In the times of Frederick William I Potsdam became a garrison city with houses for distinguished officers. Frederick William I was often called the soldier king because the tool he used to introduce the reforms with was his army. During his long reign the number of houses in Potsdam grew from 220 to 1150. He established a special regiment of soldiers, called the Potsdam Giants, in which served the tallest men he could find all over Europe.
But it was his son Frederick II who was called the Great by his contemporaries. During his reign Prussia became the most modern country of Europe. But by many people he is best remembered because of the Sanssouci Palace - the place which was to become his retreat from the wars, army and his wife (also probably from other women as he was rumoured to be homosexual).
Climate in Potsdam
After a shower tracks at Sanssouci park might be muddy. So better bring good walking shoes.
Always be prepared to get surprised by rain showers - so better have an umbrella with you. Rainy season: There is no special rainy season
Avg. Temp. in Spring: max.: 8 – 21°C ( 47 - 70°F ); min: 2 - 10°C ( 36 - 50°F )
Avg. Temp. in Summer: max.: 22 – 24°C ( 71 - 75°F ); min: 13 - 15°C ( 55 - 59°F )
Avg.

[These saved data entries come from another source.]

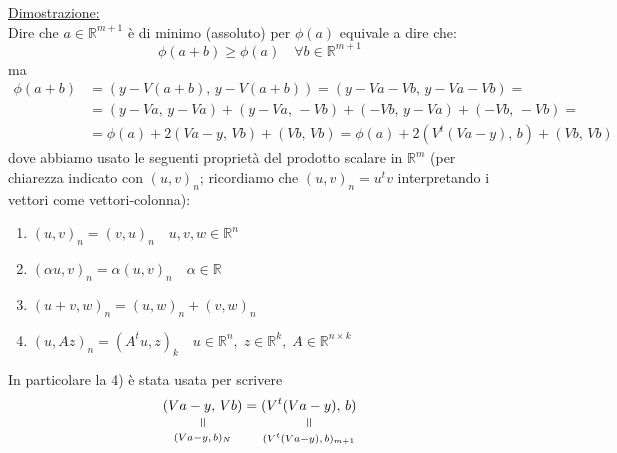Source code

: \documentclass[12pt,a4paper]{article}
\newcommand{\verteq}{\rotatebox{90}{$\,=$}}
\newcommand{\equalto}[2]{\underset{\scriptstyle\overset{\mkern4mu\verteq}{#2}}{#1}}
\begin{document}
\underline{Dimostrazione:}\\
Dire che $a \in \mathbb{R}^{m+1}$ è di minimo (assoluto) per $\phi(a)$ equivale a dire che:
\[
	\phi(a+b) \geq \phi(a) \quad \forall b \in \mathbb{R}^{m+1}
\]
ma
\[ \begin{split}
\phi(a+b) & = (y-V(a+b),\, y-V(a+b)) = 
 (y-Va-Vb, \, y-Va-Vb) = \\
& = (y-Va,\, y-Va) + (y-Va, \, -Vb) + (-Vb, \, y-Va) + (-Vb, \, -Vb) = \\
& = \phi(a) + 2(Va-y, \, Vb) + (Vb, \, Vb) = \phi(a) +2(V^t(Va-y), \, b) + (Vb, \, Vb)
\end{split} \]
dove abbiamo usato le seguenti proprietà del prodotto scalare in $\mathbb{R}^{m}$ (per chiarezza indicato con $(u,v)_n$; ricordiamo che $(u,v)_n=u^tv$ interpretando i vettori come vettori-colonna):
\begin{enumerate}
\item $(u,v)_n=(v,u)_n \quad u,v,w \in \mathbb{R}^{n}$
\item $(\alpha u,v)_n= \alpha(u,v)_n \quad \alpha \in \mathbb{R}$
\item $(u+v,w)_n=(u,w)_n+(v,w)_n$
\item $(u,Az)_n = (A^tu,z)_k \quad u \in \mathbb{R}^{n}, \; z \in \mathbb{R}^{k}, \; A \in \mathbb{R}^{n \times k}$
\end{enumerate}
In particolare la 4) è stata usata per scrivere
\[
    \equalto{(Va-y, \, Vb)}{(Va-y, \, b)_N} = \equalto{(V^t(Va-y), \, b)}{(V^t(Va-y), \, b)_{m+1}}
\]
\end{document}
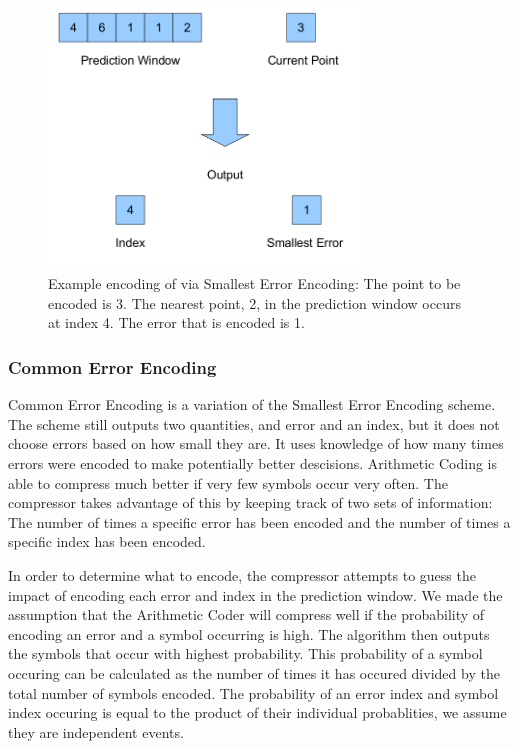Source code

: \documentclass[a4paper,11pt]{report}
\begin{document}
\begin{figure}
 \center
 \includegraphics[width=0.75\textwidth]{resources/Nearest.png}
\caption{Example encoding of via Smallest Error Encoding: The point to be encoded is 3. The nearest point, 2, in the prediction window occurs at index 4. The error that is encoded is 1.}
\label{NearestDescrip}
\end{figure}

\subsubsection{Common Error Encoding}

Common Error Encoding is a variation of the Smallest Error Encoding scheme. The scheme still outputs two quantities, and error and an index, but it does not choose errors based on how small they are. It uses knowledge of how many times errors were encoded to make potentially better descisions. Arithmetic Coding is able to compress much better if very few symbols occur very often. The compressor takes advantage of this by keeping track of two sets of information: The number of times a specific error has been encoded and the number of times a specific index has been encoded. 

In order to determine what to encode, the compressor attempts to guess the impact of encoding each error and index in the prediction window. We made the assumption that the Arithmetic Coder will compress well if the probability of encoding an error and a symbol occurring is high. The algorithm then outputs the symbols that occur with highest probability. This probability of a symbol occuring can be calculated as the number of times it has occured divided by the total number of symbols encoded. The probability of an error index and symbol index occuring is equal to the product of their individual probablities, we assume they are independent events.
\end{document}
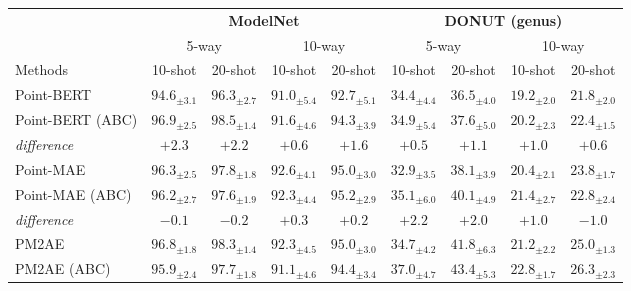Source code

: \begin{table}
\begin{center}
\begin{tabular}{l|cccc|cccc}
    
\toprule
& \multicolumn{4}{c|}{\textbf{ModelNet}} & \multicolumn{4}{c}{\textbf{DONUT (genus)}} \\
& \multicolumn{2}{c}{5-way} & \multicolumn{2}{c|}{10-way} & \multicolumn{2}{c}{5-way} & \multicolumn{2}{c}{10-way} \\
\cmidrule(lr){2-3} \cmidrule(lr){4-5} \cmidrule(lr){6-7} \cmidrule(lr){8-9}
Methods & 10-shot & 20-shot & 10-shot & 20-shot & 10-shot & 20-shot & 10-shot & 20-shot \\
\midrule

Point-BERT~\cite{pbert} & $94.6_{\pm 3.1}$ & $96.3_{\pm 2.7}$ & $91.0_{\pm 5.4}$ & $92.7_{\pm 5.1}$ & $34.4_{\pm 4.4}$ & $36.5_{\pm 4.0}$ & $19.2_{\pm 2.0}$ & $21.8_{\pm 2.0}$\\
Point-BERT (ABC) & $96.9_{\pm 2.5}$ & $98.5_{\pm 1.4}$ & $91.6_{\pm 4.6}$ & $94.3_{\pm 3.9}$ & $34.9_{\pm 5.4}$ & $37.6_{\pm 5.0}$ & $20.2_{\pm 2.3}$ & $22.4_{\pm 1.5}$\\
\textit{difference} & \cellcolor{green!25}$+2.3$ & \cellcolor{green!25}$+2.2$ & \cellcolor{green!25}$+0.6$ & \cellcolor{green!25}$+1.6$ & \cellcolor{green!25}$+0.5$ & \cellcolor{green!25}$+1.1$ & \cellcolor{green!25}$+1.0$ & \cellcolor{green!25}$+0.6$ \\
\midrule
Point-MAE~\cite{pmae} & $96.3_{\pm 2.5}$ & $97.8_{\pm 1.8}$ & $92.6_{\pm 4.1}$ & $95.0_{\pm 3.0}$ & $32.9_{\pm 3.5}$ & $38.1_{\pm 3.9}$ & $20.4_{\pm 2.1}$ & $23.8_{\pm 1.7}$ \\
Point-MAE (ABC) & $96.2_{\pm 2.7}$ & $97.6_{\pm 1.9}$ & $92.3_{\pm 4.4}$ & $95.2_{\pm 2.9}$ & $35.1_{\pm 6.0}$ & $40.1_{\pm 4.9}$ & $21.4_{\pm 2.7}$ & $22.8_{\pm 2.4}$\\
\textit{difference} & \cellcolor{orange!25}$-0.1$ & \cellcolor{orange!25}$-0.2$ & \cellcolor{green!25}$+0.3$ & \cellcolor{green!25}$+0.2$ & \cellcolor{green!25}$+2.2$ & \cellcolor{green!25}$+2.0$ & \cellcolor{green!25}$+1.0$ & \cellcolor{orange!25}$-1.0$ \\
\midrule
PM2AE~\cite{pm2ae} & $96.8_{\pm 1.8}$ & $98.3_{\pm 1.4}$ & $92.3_{\pm 4.5}$ & $95.0_{\pm 3.0}$ & $34.7_{\pm 4.2}$ & $41.8_{\pm 6.3}$ & $21.2_{\pm 2.2}$ & $25.0_{\pm 1.3}$\\
PM2AE (ABC) & $95.9_{\pm 2.4}$ &$97.7_{\pm 1.8}$ & $91.1_{\pm 4.6}$ & $94.4_{\pm 3.4}$ & $37.0_{\pm 4.7}$ & $43.4_{\pm 5.3}$ & $22.8_{\pm 1.7}$ & $26.3_{\pm 2.3}$\\

\end{tabular}
\end{center}
\end{table}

Temp. in Autumn: max.: 7 – 19°C ( 45 - 66°F); min: 2 - 11°C ( 36 – 51°F )
Avg. Temp. in Winter: max.: 4 – 6°C ( 39 - 43°F); min: 0 - 1°C ( 32 - 34°F )
beautiful chandeliers in the park
All over the park of Sanssouci you may find great chandeliers, the most beautiful are certainly the ones on my picture, standing in front of the New Palais, facing the big allee of the park.
In the beginning they were lighted by candles, lateron by gas and now they are finally electrified.
At several places all over the park you will find maps with the most important sights -make sure you will not miss anything !
The Orangery Palace (German: Orangerieschloss) is also known as the New Orangery on the Klausberg, or just the Orangery. It was built by the Romantic on the Throne, Friedrich Wilhelm IV, in his seat of Potsdam, from 1851 to 1864.
The New Palace (German: Neues Palais) is situated on the western side of the Sanssouci royal park in Potsdam. Building started here in 1763, after the end of the Seven Years' War, under Frederick the Great and was completed in 1769. It is considered to be the last great Prussian baroque palace.
For the King, the New Palace was not a principal residence, but a display for the reception of important royals and dignitaries. Of the over 200 rooms, four principal gathering rooms and a theater were available for royal functions, balls and state occasions. During his occasional stays at the palace, Frederick occupied a suite of rooms at the southern end of the building, composed of two antechambers, a study, a concert room, a dining salon and a bedroom, among others.
After the death of Frederick the Great in 1786, the New Palace fell into disuse and was rarely occupied as a residence or entertainment venue. However, starting in 1859 it became the summer residence of the German Crown Prince, Frederick William, later Emperor Frederick III. The palace was the preferred residence of Frederick and his empress, Victoria, throughout the 99 Days’ Reign. During the short reign of Frederick III, the palace was renamed Friedrichskron Palace (Schloß Friedrichskron) and a moat was dug around the palace. The ascension of William II saw renovation and restoration within the palace being carried out with the installation of steam heating, bathrooms in state apartments and electrification of the chandeliers which Frederick the Great had collected from across Europe. Until 1918, it remained the preferred residence of William II and the Empress Augusta.
After the November Revolution and the abdication of Emperor William, the New Palace became a museum and remained such until the Second World War. Much of its furniture had been removed and taken to the residence of the exiled Kaiser Wilhelm II at Huis Doorn in the Netherlands. Some of the palace’s treasures were removed by Soviet Army at the end of the second world war. Today the palace retains much of its Frederician décor and furnishings.